The important thing was, her work ignited conversations and the hurdle of being taken seriously about a project started by a 22-year old was slowly overcome. But the beginning as always was tough. For the first event, Desai got just 20 participants and four young people who lived with mental health issues who dared to speak publicly for the first time. Last year, there were more than 250 people when ShoutOut organised a music festival in which one of the participants, a rape victim, spoke about the consequences of rape to her mental health. She later addressed about 400 high school students and young adults, in the process reaching out to a wider audience.
In four years, ShoutOut has become big. From an audience of 20 to 400, a modest finance of 500 dollars to 100,000 dollars; even the volunteers have increased. While earlier the challenge was the inability to leverage influence because they were such a young team, they are now being taken seriously. “As we started growing, we started getting some funding and the government recognised our work. Next, Members of Parliament started consulting with us because we had the connections to the community particularly young people. I think we have had a lot of influence,” she laughs.
But Desai’s biggest achievement is developing a mental health app which will offer mindfulness tools, the ability for young people to draw their mood to share with their peers, and information on nearby support resources or services. Funded by the NT government and Samsung, she hopes it will be completed by the end of the year. “It’s been two years in the making. We have had peak mental health organisations such as Suicide Prevention Australia and Black Dog involved.”
Right now ShoutOut is focussed in the NT. “That’s where we know what the needs are, that’s where our volunteers are but with the App we will be able to extend that throughout Australia.”
For all her work, Desai has had a prodigious recognition. Last year she bagged the Darwin Council’s Young Australian of the Year prize, at the Australia Day Awards (2016). She also took the India Australia Business Community Awards Young Community Achiever of the Year for her work with Indigenous Communities. And this year, her name has been unveiled at the Australian National Maritime Museum. Also now as an ambassador of the India Australia Business Community, she wants to use the platform to reach out to more Indian youths.
While ShoutOut remains her baby, Desai has been doing different things. After a stint with migrant community arts and cultural development programs in Sydney, she is back in mental health. In Sydney since last July, Desai is currently working with an organisation called Sector Connect where as a project officer she is developing a model for integrated health service which focusses on mental health. “That would be like a clinic with GPs, mental health services, NGOs, all working within one space and developing the model for a clinic, all working together to serve the client’s mental and physical health needs.

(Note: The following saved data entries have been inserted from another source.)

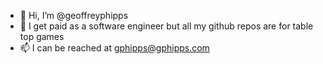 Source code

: - 👋 Hi, I’m @geoffreyphipps
- 👀  I get paid as a software engineer but all my github repos are for table top games
- 📫 I can be reached at gphipps@gphipps.com

<!---
geoffreyphipps/geoffreyphipps is a ✨ special ✨ repository because its `README.md` (this file) appears on your GitHub profile.
You can click the Preview link to take a look at your changes.
--->
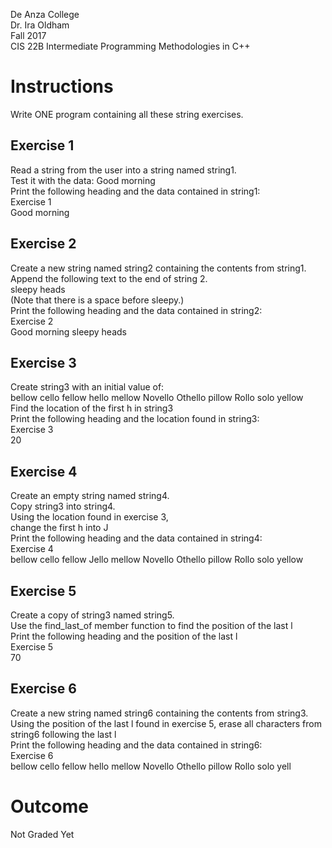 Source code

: De Anza College<BR>
Dr. Ira Oldham<BR>
Fall 2017<BR>
CIS 22B Intermediate Programming Methodologies in C++<BR>

# Instructions
Write ONE program containing all these string exercises.

## Exercise 1
Read a string from the user into a string named string1. <BR>
Test it with the data: Good morning <BR>
Print the following heading and the data contained in string1: <BR>
Exercise 1 <BR>
Good morning

## Exercise 2
Create a new string named string2 containing the contents from string1. <BR>
Append the following text to the end of string 2. <BR>
 sleepy heads <BR>
(Note that there is a space before sleepy.) <BR>
Print the following heading and the data contained in string2: <BR>
Exercise 2 <BR>
Good morning sleepy heads <BR>

## Exercise 3
Create string3 with an initial value of: <BR>
bellow cello fellow hello mellow Novello Othello pillow Rollo solo yellow <BR>
Find the location of the first h in string3 <BR>
Print the following heading and the location found in string3: <BR>
Exercise 3 <BR>
20

## Exercise 4
Create an empty string named string4. <BR>
Copy string3 into string4. <BR>
Using the location found in exercise 3, <BR>
change the first h into J <BR>
Print the following heading and the data contained in string4: <BR>
Exercise 4 <BR>
bellow cello fellow Jello mellow Novello Othello pillow Rollo solo yellow<BR>

## Exercise 5
Create a copy of string3 named string5. <BR>
Use the find_last_of member function to find the position of the last  l <BR>
Print the following heading and the position of the last  l <BR>
Exercise 5 <BR>
70<BR>

## Exercise 6
Create a new string named string6 containing the contents from string3. <BR>
Using the position of the last  l found in exercise 5, erase all characters from string6 following the last  l <BR>
Print the following heading and the data contained in string6: <BR>
Exercise 6 <BR>
bellow cello fellow hello mellow Novello Othello pillow Rollo solo yell<BR>

# Outcome
Not Graded Yet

My job is consulting with the community and the sector to design how that clinic is going to look like and how it is going to be managed.”
While grateful at the opportunities that Australia offers, Desai says she feels she has found her calling every time she gets a new job. Perhaps it speaks volumes about her passion to making a change and being the change herself.
Finally on the question of identity, Desai still manages a laugh when asked ‘where are you from?’ “I think I find it funny now rather than ‘why are they asking that?’ I am a lot more comfortable with myself, my intricacies and quirks. I don’t see identity as being one thing. You don’t have to sit in one box.”